Yeah. Does the Uber car really capture video at 480p and 15fps? Also only releasing the video conveniently ignores the fact that these cars have IR and LIDAR. The pedestrian is hard to see in this video essentially because it is dark and they are wearing dark clothing. Neither of these are at all obstacles to LIDAR and IR, and the video at least shows us that the road is clear of obstructions.
>Does the Uber car really capture video at 480p and 15fps?
Probably not, but it isn't like the inputs to the self-driving models really need to be better than that. Lower resolution helps your processing time a lot and there's little point in having an FPS higher than your processing time.
I'm sure at least the collision avoidance part of the system would need to poll at a much higher rate than 15fps. That's up to 67ms latency you're adding. With enough miles that delay could kill people.
Average human reaction speed is around 215ms. Not an apples-to-apples comparison because humans can react much faster to continuous situations (humans have a timing accuracy of around 9.5ms) while a machine-learning model is limited to only reacting once per frame, but still.
If you wan't to compare against human "sample rate", it'd be equivalent to at least ~200 FPS (in order to get the same accuracy with a camera). Sure, the signal takes a moment to plumb its way through, but that's irrelevant to spotting objects.
If they're actually feeding data at 15 FPS into their ML model, then what the fuck were they expecting? Correlating movements at those framerates would be nigh-impossible.
Relying on ML for this is already comically irresponsible, but that'd just be ridiculous.
My ass, mostly. I'm extrapolating based on monitor framerates and how accurately we can see the velocity of fast-moving objects, and that I can spot a timing difference of ~5ms reliably.
Human eyes are almost comparable in terms of a framerate based on the neuron spiking rates, which are somewhere over 250-500Hz max.
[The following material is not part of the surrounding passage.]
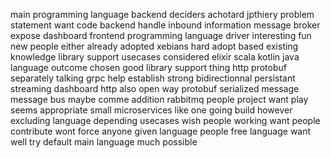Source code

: main programming language backend deciders achotard jpthiery problem statement want code backend handle inbound information message broker expose dashboard frontend programming language driver interesting fun new people either already adopted xebians hard adopt based existing knowledge library support usecases considered elixir scala kotlin java language outcome chosen good library support thing http protobuf separately talking grpc help establish strong bidirectionnal persistant streaming dashboard http also open way protobuf serialized message message bus maybe comme addition rabbitmq people project want play seems appropriate small microservices like one going build however excluding language depending usecases wish people working want people contribute wont force anyone given language people free language want well try default main language much possible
Obviously that's not directly comparable though, but it gives an idea of how well we can deal with moving objects.
I think they're pulling it from noticeable monitor FPS rates. I'm not an expert on machine vision, so I couldn't tell you the FPS needed to correlate movements between frames.
Average human reaction speed when driving, from the time the dangerous situation happens to the time of first reaction, is usually considered to be in the 700-2000 ms range. The lower bound is with optimal lighting and after something has alerted the driver in advance (e.g. a police car dashing past you a moment before), and the first reaction is not "the brakes are slammed" but "the foot is lifted from the accelerator". Hitting the brakes can take another 100-200 ms.